**What you need to do**
Everything from the first line of the entries below through the line holding "Now that the" must be printed exactly as written.

Given information Start Marker

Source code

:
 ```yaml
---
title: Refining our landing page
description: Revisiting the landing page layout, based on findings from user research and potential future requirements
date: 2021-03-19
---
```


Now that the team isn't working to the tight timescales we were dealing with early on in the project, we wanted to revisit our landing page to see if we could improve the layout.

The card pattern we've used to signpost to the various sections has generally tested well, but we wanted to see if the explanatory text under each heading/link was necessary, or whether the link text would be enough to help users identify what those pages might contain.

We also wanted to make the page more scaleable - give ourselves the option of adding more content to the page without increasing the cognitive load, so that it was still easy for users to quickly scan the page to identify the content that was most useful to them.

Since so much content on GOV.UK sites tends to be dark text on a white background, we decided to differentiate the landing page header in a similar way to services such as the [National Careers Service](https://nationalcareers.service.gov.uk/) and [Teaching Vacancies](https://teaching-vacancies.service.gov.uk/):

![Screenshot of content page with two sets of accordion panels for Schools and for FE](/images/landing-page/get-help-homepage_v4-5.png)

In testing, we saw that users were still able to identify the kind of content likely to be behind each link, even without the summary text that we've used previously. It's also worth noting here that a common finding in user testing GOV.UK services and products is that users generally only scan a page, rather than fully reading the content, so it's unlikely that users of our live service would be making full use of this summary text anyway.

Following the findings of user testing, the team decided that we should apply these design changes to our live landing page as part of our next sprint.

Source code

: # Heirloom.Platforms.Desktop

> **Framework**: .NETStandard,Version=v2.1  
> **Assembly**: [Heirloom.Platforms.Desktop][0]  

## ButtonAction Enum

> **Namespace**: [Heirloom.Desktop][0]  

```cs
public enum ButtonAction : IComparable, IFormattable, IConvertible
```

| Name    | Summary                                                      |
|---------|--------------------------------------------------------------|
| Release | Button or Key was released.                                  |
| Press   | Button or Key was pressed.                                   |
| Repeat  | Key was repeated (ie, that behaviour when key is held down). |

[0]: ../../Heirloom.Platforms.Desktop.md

Given information End Marker

**Task response**
Source code

:
 ```yaml
---
title: Refining our landing page
description: Revisiting the landing page layout, based on findings from user research and potential future requirements
date: 2021-03-19
---
```


Now that the team isn't working to the tight timescales we were dealing with early on in the project, we wanted to revisit our landing page to see if we could improve the layout.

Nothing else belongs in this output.